Start of DATA UNDER STUDY

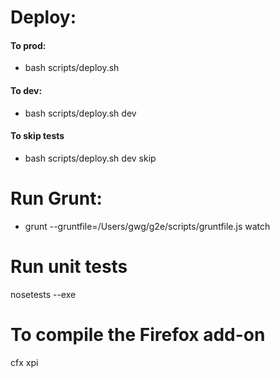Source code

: # Deploy:

#### To prod:
- bash scripts/deploy.sh

#### To dev:
- bash scripts/deploy.sh dev

#### To skip tests
- bash scripts/deploy.sh dev skip

# Run Grunt:
- grunt --gruntfile=/Users/gwg/g2e/scripts/gruntfile.js watch

# Run unit tests 
nosetests --exe

# To compile the Firefox add-on
cfx xpi
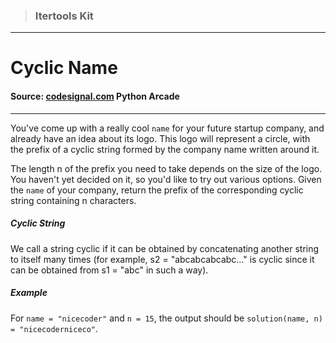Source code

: > ### Itertools Kit

---

# Cyclic Name

#### Source: [codesignal.com](https://codesignal.com/) Python Arcade

---

You've come up with a really cool `name` for your future startup company, and already have an idea about its logo. This logo will represent a circle, with the prefix of a cyclic string formed by the company name written around it.

The length n of the prefix you need to take depends on the size of the logo. You haven't yet decided on it, so you'd like to try out various options. Given the `name` of your company, return the prefix of the corresponding cyclic string containing n characters.

##### Cyclic String

We call a string cyclic if it can be obtained by concatenating another string to itself many times (for example, s2 = "abcabcabcabc..." is cyclic since it can be obtained from s1 = "abc" in such a way).

##### Example

For `name = "nicecoder"` and `n = 15`, the output should be
`solution(name, n) = "nicecoderniceco"`.
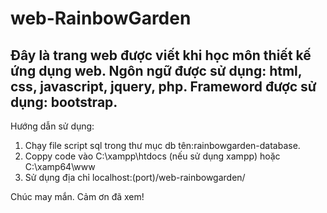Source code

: # web-RainbowGarden
Đây là trang web được viết khi học môn thiết kế ứng dụng web.
Ngôn ngữ được sử dụng: html, css, javascript, jquery, php.
Frameword được sử dụng: bootstrap.
-------------
Hướng dẫn sử dụng:
1. Chạy file script sql trong thư mục db tên:rainbowgarden-database.
2. Coppy code vào C:\xampp\htdocs (nếu sử dụng xampp) hoặc C:\xamp64\www
3. Sử dụng địa chỉ localhost:(port)/web-rainbowgarden/

Chúc may mắn. Cảm ơn đã xem!
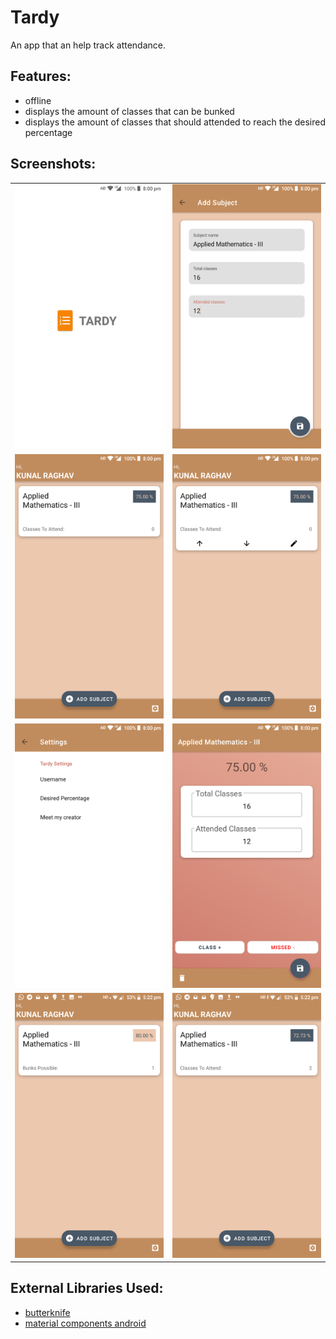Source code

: # Tardy

An app that an help track attendance.

## Features:

- offline
- displays the amount of classes that can be bunked
- displays the amount of classes that should attended to reach the desired percentage

## Screenshots:

|||
|:-:|:-:|
![](screenshots/ss_1.png) | ![](screenshots/ss_2.png) 
![](screenshots/ss_3.png) | ![](screenshots/ss_4.png)
![](screenshots/ss_5.png) | ![](screenshots/ss_6.png)
![](screenshots/ss_7.png) | ![](screenshots/ss_8.png)

## External Libraries Used:

- [butterknife](https://github.com/JakeWharton/butterknife)
- [material components android](https://github.com/material-components/material-components-android)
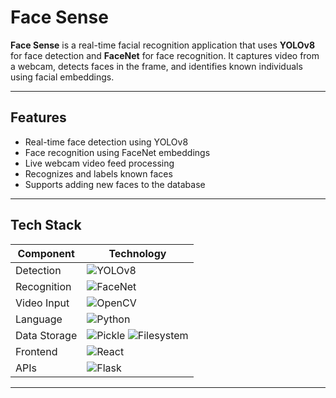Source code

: # Face Sense

**Face Sense** is a real-time facial recognition application that uses **YOLOv8** for face detection and **FaceNet** for face recognition. It captures video from a webcam, detects faces in the frame, and identifies known individuals using facial embeddings.

---

## Features

- Real-time face detection using YOLOv8
- Face recognition using FaceNet embeddings
- Live webcam video feed processing
- Recognizes and labels known faces
- Supports adding new faces to the database

---

## Tech Stack

| Component       | Technology                                                                 |
|-----------------|------------------------------------------------------------------------------|
| Detection       | ![YOLOv8](https://img.shields.io/badge/YOLOv8-343434?logo=python&logoColor=white) |
| Recognition     | ![FaceNet](https://img.shields.io/badge/FaceNet-FF6F61?logo=python&logoColor=white) |
| Video Input     | ![OpenCV](https://img.shields.io/badge/OpenCV-5C3EE8?logo=opencv&logoColor=white) |
| Language        | ![Python](https://img.shields.io/badge/Python-3776AB?logo=python&logoColor=white) |
| Data Storage    | ![Pickle](https://img.shields.io/badge/Pickle-F5C518?logo=python&logoColor=black) ![Filesystem](https://img.shields.io/badge/Folder%20Storage-999999?logo=files&logoColor=white) |
| Frontend        | ![React](https://img.shields.io/badge/React-20232A?logo=react&logoColor=61DAFB) |
| APIs            | ![Flask](https://img.shields.io/badge/Flask-000000?logo=flask&logoColor=white) |

---
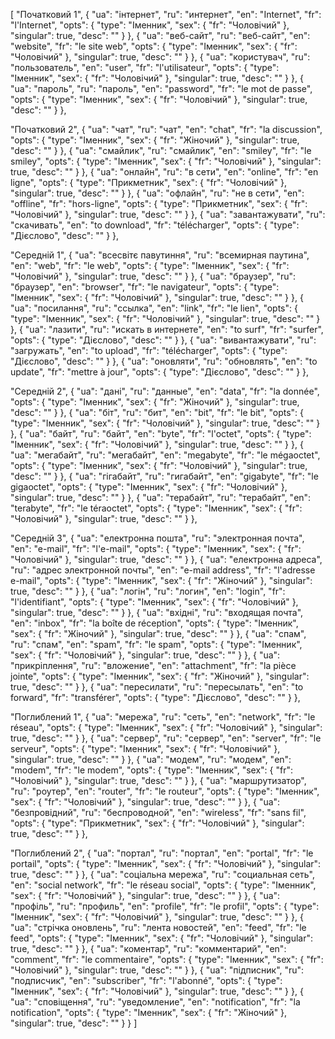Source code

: [
  "Початковий 1",
  {
    "ua": "інтернет",
    "ru": "интернет",
    "en": "Internet",
    "fr": "l'Internet",
    "opts": {
      "type": "Іменник",
      "sex": {
        "fr": "Чоловічий"
      },
      "singular": true,
      "desc": ""
    }
  },
  {
    "ua": "веб-сайт",
    "ru": "веб-сайт",
    "en": "website",
    "fr": "le site web",
    "opts": {
      "type": "Іменник",
      "sex": {
        "fr": "Чоловічий"
      },
      "singular": true,
      "desc": ""
    }
  },
  {
    "ua": "користувач",
    "ru": "пользователь",
    "en": "user",
    "fr": "l'utilisateur",
    "opts": {
      "type": "Іменник",
      "sex": {
        "fr": "Чоловічий"
      },
      "singular": true,
      "desc": ""
    }
  },
  {
    "ua": "пароль",
    "ru": "пароль",
    "en": "password",
    "fr": "le mot de passe",
    "opts": {
      "type": "Іменник",
      "sex": {
        "fr": "Чоловічий"
      },
      "singular": true,
      "desc": ""
    }
  },


  
  "Початковий 2",
  { 
    "ua": "чат",
    "ru": "чат",
    "en": "chat",
    "fr": "la discussion",
    "opts": {
      "type": "Іменник",
      "sex": {
        "fr": "Жіночий"
      },
      "singular": true,
      "desc": ""
    }
  },
  {
    "ua": "смайлик",
    "ru": "смайлик",
    "en": "smiley",
    "fr": "le smiley",
    "opts": {
      "type": "Іменник",
      "sex": {
        "fr": "Чоловічий"
      },
      "singular": true,
      "desc": ""
    }
  },
  {
    "ua": "онлайн",
    "ru": "в сети",
    "en": "online",
    "fr": "en ligne",
    "opts": {
      "type": "Прикметник",
      "sex": {
        "fr": "Чоловічий"
      },
      "singular": true,
      "desc": ""
    }
  },
  {
    "ua": "офлайн",
    "ru": "не в сети",
    "en": "offline",
    "fr": "hors-ligne",
    "opts": {
      "type": "Прикметник",
      "sex": {
        "fr": "Чоловічий"
      },
      "singular": true,
      "desc": ""
    }
  },
  {
    "ua": "завантажувати",
    "ru": "скачивать",
    "en": "to download",
    "fr": "télécharger",
    "opts": {
      "type": "Дієслово",
      "desc": ""
    }
  },



  "Середній 1",
  {
    "ua": "всесвітє павутиння",
    "ru": "всемирная паутина",
    "en": "web",
    "fr": "le web",
    "opts": {
      "type": "Іменник",
      "sex": {
        "fr": "Чоловічий"
      },
      "singular": true,
      "desc": ""
    }
  },
  {
    "ua": "браузер",
    "ru": "браузер",
    "en": "browser",
    "fr": "le navigateur",
    "opts": {
      "type": "Іменник",
      "sex": {
        "fr": "Чоловічий"
      },
      "singular": true,
      "desc": ""
    }
  },
  {
    "ua": "посилання",
    "ru": "ссылка",
    "en": "link",
    "fr": "le lien",
    "opts": {
      "type": "Іменник",
      "sex": {
        "fr": "Чоловічий"
      },
      "singular": true,
      "desc": ""
    }
  },
  {
    "ua": "лазити",
    "ru": "искать в интернете",
    "en": "to surf",
    "fr": "surfer",
    "opts": {
      "type": "Дієслово",
      "desc": ""
    }
  },
  {
    "ua": "вивантажувати",
    "ru": "загружать",
    "en": "to upload",
    "fr": "télécharger",
    "opts": {
      "type": "Дієслово",
      "desc": ""
    }
  },
  {
    "ua": "оновляти",
    "ru": "обновлять",
    "en": "to update",
    "fr": "mettre à jour",
    "opts": {
      "type": "Дієслово",
      "desc": ""
    }
  },



  "Середній 2",
  {
    "ua": "дані",
    "ru": "данные",
    "en": "data",
    "fr": "la donnée",
    "opts": {
      "type": "Іменник",
      "sex": {
        "fr": "Жіночий"
      },
      "singular": true,
      "desc": ""
    }
  },
  {
    "ua": "біт",
    "ru": "бит",
    "en": "bit",
    "fr": "le bit",
    "opts": {
      "type": "Іменник",
      "sex": {
        "fr": "Чоловічий"
      },
      "singular": true,
      "desc": ""
    }
  },
  {
    "ua": "байт",
    "ru": "байт",
    "en": "byte",
    "fr": "l'octet",
    "opts": {
      "type": "Іменник",
      "sex": {
        "fr": "Чоловічий"
      },
      "singular": true,
      "desc": ""
    }
  },
  {
    "ua": "мегабайт",
    "ru": "мегабайт",
    "en": "megabyte",
    "fr": "le mégaoctet",
    "opts": {
      "type": "Іменник",
      "sex": {
        "fr": "Чоловічий"
      },
      "singular": true,
      "desc": ""
    }
  },
  {
    "ua": "гігабайт",
    "ru": "гигабайт",
    "en": "gigabyte",
    "fr": "le gigaoctet",
    "opts": {
      "type": "Іменник",
      "sex": {
        "fr": "Чоловічий"
      },
      "singular": true,
      "desc": ""
    }
  },
  {
    "ua": "терабайт",
    "ru": "терабайт",
    "en": "terabyte",
    "fr": "le téraoctet",
    "opts": {
      "type": "Іменник",
      "sex": {
        "fr": "Чоловічий"
      },
      "singular": true,
      "desc": ""
    }
  },



  "Середній 3",
  {
    "ua": "електронна пошта",
    "ru": "электронная почта",
    "en": "e-mail",
    "fr": "l'e-mail",
    "opts": {
      "type": "Іменник",
      "sex": {
        "fr": "Чоловічий"
      },
      "singular": true,
      "desc": ""
    }
  },
  {
    "ua": "електронна адреса",
    "ru": "адрес электронной почты",
    "en": "e-mail address",
    "fr": "l'adresse e-mail",
    "opts": {
      "type": "Іменник",
      "sex": {
        "fr": "Жіночий"
      },
      "singular": true,
      "desc": ""
    }
  },
  {
    "ua": "логін",
    "ru": "логин",
    "en": "login",
    "fr": "l'identifiant",
    "opts": {
      "type": "Іменник",
      "sex": {
        "fr": "Чоловічий"
      },
      "singular": true,
      "desc": ""
    }
  },
  {
    "ua": "вхідні",
    "ru": "входящая почта",
    "en": "inbox",
    "fr": "la boîte de réception",
    "opts": {
      "type": "Іменник",
      "sex": {
        "fr": "Жіночий"
      },
      "singular": true,
      "desc": ""
    }
  },
  {
    "ua": "спам",
    "ru": "спам",
    "en": "spam",
    "fr": "le spam",
    "opts": {
      "type": "Іменник",
      "sex": {
        "fr": "Чоловічий"
      },
      "singular": true,
      "desc": ""
    }
  },
  {
    "ua": "прикріплення",
    "ru": "вложение",
    "en": "attachment",
    "fr": "la pièce jointe",
    "opts": {
      "type": "Іменник",
      "sex": {
        "fr": "Жіночий"
      },
      "singular": true,
      "desc": ""
    }
  },
  {
    "ua": "пересилати",
    "ru": "пересылать",
    "en": "to forward",
    "fr": "transférer",
    "opts": {
      "type": "Дієслово",
      "desc": ""
    }
  },



  "Поглиблений 1",
  {
    "ua": "мережа",
    "ru": "сеть",
    "en": "network",
    "fr": "le réseau",
    "opts": {
      "type": "Іменник",
      "sex": {
        "fr": "Чоловічий"
      },
      "singular": true,
      "desc": ""
    }
  },
  {
    "ua": "сервер",
    "ru": "сервер",
    "en": "server",
    "fr": "le serveur",
    "opts": {
      "type": "Іменник",
      "sex": {
        "fr": "Чоловічий"
      },
      "singular": true,
      "desc": ""
    }
  },
  {
    "ua": "модем",
    "ru": "модем",
    "en": "modem",
    "fr": "le modem",
    "opts": {
      "type": "Іменник",
      "sex": {
        "fr": "Чоловічий"
      },
      "singular": true,
      "desc": ""
    }
  },
  {
    "ua": "маршрутизатор",
    "ru": "роутер",
    "en": "router",
    "fr": "le routeur",
    "opts": {
      "type": "Іменник",
      "sex": {
        "fr": "Чоловічий"
      },
      "singular": true,
      "desc": ""
    }
  },
  {
    "ua": "безпровідний",
    "ru": "беспроводной",
    "en": "wireless",
    "fr": "sans fil",
    "opts": {
      "type": "Прикметник",
      "sex": {
        "fr": "Чоловічий"
      },
      "singular": true,
      "desc": ""
    }
  },



  "Поглиблений 2",
  {
    "ua": "портал",
    "ru": "портал",
    "en": "portal",
    "fr": "le portail",
    "opts": {
      "type": "Іменник",
      "sex": {
        "fr": "Чоловічий"
      },
      "singular": true,
      "desc": ""
    }
  },
  {
    "ua": "соціальна мережа",
    "ru": "социальная сеть",
    "en": "social network",
    "fr": "le réseau social",
    "opts": {
      "type": "Іменник",
      "sex": {
        "fr": "Чоловічий"
      },
      "singular": true,
      "desc": ""
    }
  },
  {
    "ua": "профіль",
    "ru": "профиль",
    "en": "profile",
    "fr": "le profil",
    "opts": {
      "type": "Іменник",
      "sex": {
        "fr": "Чоловічий"
      },
      "singular": true,
      "desc": ""
    }
  },
  {
    "ua": "стрічка оновлень",
    "ru": "лента новостей",
    "en": "feed",
    "fr": "le feed",
    "opts": {
      "type": "Іменник",
      "sex": {
        "fr": "Чоловічий"
      },
      "singular": true,
      "desc": ""
    }
  },
  {
    "ua": "коментар",
    "ru": "комментарий",
    "en": "comment",
    "fr": "le commentaire",
    "opts": {
      "type": "Іменник",
      "sex": {
        "fr": "Чоловічий"
      },
      "singular": true,
      "desc": ""
    }
  },
  {
    "ua": "підписник",
    "ru": "подписчик",
    "en": "subscriber",
    "fr": "l'abonné",
    "opts": {
      "type": "Іменник",
      "sex": {
        "fr": "Чоловічий"
      },
      "singular": true,
      "desc": ""
    }
  },
  {
    "ua": "сповіщення",
    "ru": "уведомление",
    "en": "notification",
    "fr": "la notification",
    "opts": {
      "type": "Іменник",
      "sex": {
        "fr": "Жіночий"
      },
      "singular": true,
      "desc": ""
    }
  }
]
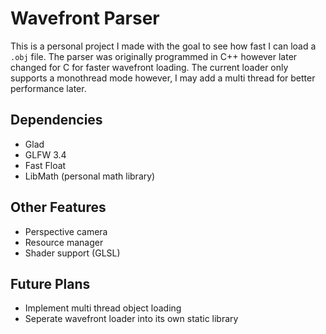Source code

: # Wavefront Parser
This is a personal project I made with the goal to see how fast I can load a `.obj` file. The parser was originally programmed in C++ however later changed for C for faster wavefront loading. The current loader only supports a monothread mode however, I may add a multi thread for better performance later.

## Dependencies
- Glad
- GLFW 3.4
- Fast Float
- LibMath (personal math library)

## Other Features
- Perspective camera
- Resource manager
- Shader support (GLSL)

## Future Plans
- Implement multi thread object loading
- Seperate wavefront loader into its own static library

End of DATA UNDER STUDY

▸ EXERCISE BRIEF: Check each line above for the string "почта" and copy those that have it.

▸ EXERCISE ANSWER:
    "ru": "электронная почта",
    "ru": "входящая почта",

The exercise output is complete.